H8crilA · on July 11, 2023

It is needed if you want people to click on your content more.

idopmstuff · on July 11, 2023

I think in this case it's a better title in terms of highlighting the relevant info. What's really interesting is the source - these are important details that actually came from within OpenAI. Because the latter title emphasizes the type of info but not where it came from, I'd probably assume that's a blog post with some industry expert speculating about those things.

Aachen · on July 11, 2023

When choosing titles for my own submissions, yeah, the accurate title that HN says they desire gets no votes whatsoever. Any clickbait on here, people bring upon themselves (and this isn't even a clickbait-level title)

delusional · on July 11, 2023

I don't want accurate titles because they'll make me vote for it. I want accurate titles because it helps me determine if I'll read it BEFORE clicking it.

The whole point of accurate titles is that you'll get less votes on uninteresting content.

Aachen · on July 11, 2023

But if the title requires you to click, and then you find out it's uninteresting, why'd you upvote at that point?
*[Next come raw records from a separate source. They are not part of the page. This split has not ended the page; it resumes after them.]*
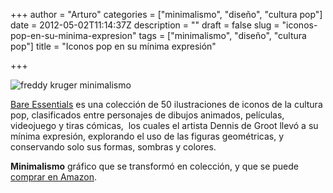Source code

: +++
author = "Arturo"
categories = ["minimalismo", "diseño", "cultura pop"]
date = 2012-05-02T11:14:37Z
description = ""
draft = false
slug = "iconos-pop-en-su-minima-expresion"
tags = ["minimalismo", "diseño", "cultura pop"]
title = "Iconos pop en su mínima expresión"

+++


![freddy kruger minimalismo](/content/images/2016/06/freddy-kruger.jpg)

<a href="http://work.punchdouble.com/Bare-Essentials">Bare Essentials</a> es una colección de 50 ilustraciones de iconos de la cultura pop, clasificados entre personajes de dibujos animados, películas, videojuego y tiras cómicas,  los cuales el artista Dennis de Groot llevó a su mínima expresión, explorando el uso de las figuras geométricas, y conservando solo sus formas, sombras y colores.

<strong>Minimalismo</strong> gráfico que se transformó en colección, y que se puede <a href="http://www.amazon.com/Bare-Essentials-Dennis-Groot/dp/9048811481/ref=sr_1_1?ie=UTF8&amp;qid=1318592348&amp;sr=8-1">comprar en Amazon</a>.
It shouldn't get your vote at all then, having wasted your time

nicpottier · on July 11, 2023

To be fair the latter has the meat of it behind a paywall.

xeckr · on July 11, 2023

If this is true, then:

1. Training took 21 yottaflops. When was the last time you saw the yotta- prefix for anything?

2. The training cost of GPT-4 is now only 1/3 of what it was about a year ago. It is absolutely staggering how quickly the price of training an LLM is dropping, which is great news for open source. The google memo was right about the lack of a moat.
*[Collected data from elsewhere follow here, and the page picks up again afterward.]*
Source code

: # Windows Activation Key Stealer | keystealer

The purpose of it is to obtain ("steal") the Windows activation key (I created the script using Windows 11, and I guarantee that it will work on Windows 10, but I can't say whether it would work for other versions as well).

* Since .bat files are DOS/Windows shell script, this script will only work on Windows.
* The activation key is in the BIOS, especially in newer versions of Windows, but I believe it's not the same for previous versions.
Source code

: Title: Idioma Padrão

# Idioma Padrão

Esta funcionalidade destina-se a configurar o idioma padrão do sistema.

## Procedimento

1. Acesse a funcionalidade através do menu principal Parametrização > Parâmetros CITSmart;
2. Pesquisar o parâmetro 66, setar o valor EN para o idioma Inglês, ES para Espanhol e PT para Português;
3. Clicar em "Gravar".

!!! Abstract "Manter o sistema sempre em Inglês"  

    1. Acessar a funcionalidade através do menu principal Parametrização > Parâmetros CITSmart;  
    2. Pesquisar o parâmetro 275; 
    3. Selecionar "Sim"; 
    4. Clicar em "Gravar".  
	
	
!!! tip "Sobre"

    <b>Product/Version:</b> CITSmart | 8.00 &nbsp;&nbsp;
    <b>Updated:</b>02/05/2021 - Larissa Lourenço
YeGoblynQueenne · on July 11, 2023

>> The training cost of GPT-4 is now only 1/3 of what it was about a year ago. It is absolutely staggering how quickly the price of training an LLM is dropping, which is great news for open source. The google memo was right about the lack of a moat.

That really doesn't change anything at all. The more training large models gets cheaper, the more large corporations are able to train larger models than everyone else.
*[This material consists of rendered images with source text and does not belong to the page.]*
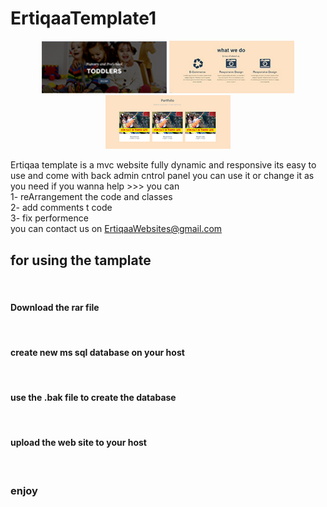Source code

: # ErtiqaaTemplate1
 <p align="center">
  <img src="tamplate_1/bootstrab1/Images/main/header.jpg" width="200px" alt="tamplate 1" />
  <img src="tamplate_1/bootstrab1/Images/main/Services.jpg" width="200px" alt="tamplate 1" />
  <img src="tamplate_1/bootstrab1/Images/main/portfolio.jpg" width="200px" alt="tamplate 1" />
</p>




Ertiqaa template is a mvc website fully dynamic and responsive 
its easy to use and come with back admin cntrol panel
you can use it or change it as you need
if you wanna help >>> you can </br>
1- reArrangement the code and classes</br>
2- add comments t code</br>
3- fix performence</br>
you can contact us on ErtiqaaWebsites@gmail.com</br>
<h2>for using the tamplate</h2></br>
  <h4>  Download the rar file</h4></br>
   <h4> create new ms sql database on your host</h4></br>
  <h4>  use the .bak file  to create the database</h4></br>
  <h4>  upload the web site to your host</h4></br>
   <h3> enjoy</h3>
Suppose the gross price of rice was $0.001 a kg. That's dirt cheap! Yet, if I had a million dollars and you had a thousand dollars, I could still buy a thousand times more rice than you.

jetrink · on July 11, 2023

At a certain point though, models become good enough for particular tasks. Once that happens for whatever my application is, I don't care if OpenAI has a model that's twice as good on some metric, because it's overkill for my use-case. I'm going to be happy using a smaller, cheaper model from a competitor.

londons_explore · on July 11, 2023

I think we're far from that point though. For the vast majority of use cases, I always wish that the answers could be more accurate.

Sure - they might be 'good enough' to build a business on. But if a competitor builds their business on top of a more accurate model, their product will work better, and they will win the market.

unshavedyak · on July 11, 2023

Yea but the bench being discussed here is FOSS. Which for me, and many, translates to can i run something useful in my closet or on my phone. I've found LLaMA neat and yea, some FOSS models are getting decent - but they're a far cry from GPT4. I pay for GPT4, use it almost daily and that's my bench.

Yes, when i can run GPT4 in my closet, OpenAI will have GPT7 or w/e - but it doesn't change the fact that i have something useful running in my closed network and that opens up all kinds of data integration that i'm unwilling to ship to OpenAI. In that day i'll probably still use GPT7, but i'll _also_ have GPT4 running in my closet and integrating with a ton of things on my local network.

mvkel · on July 12, 2023

My guess is you'll be running GPT4 equivalent in your closet, but with a 4K context window.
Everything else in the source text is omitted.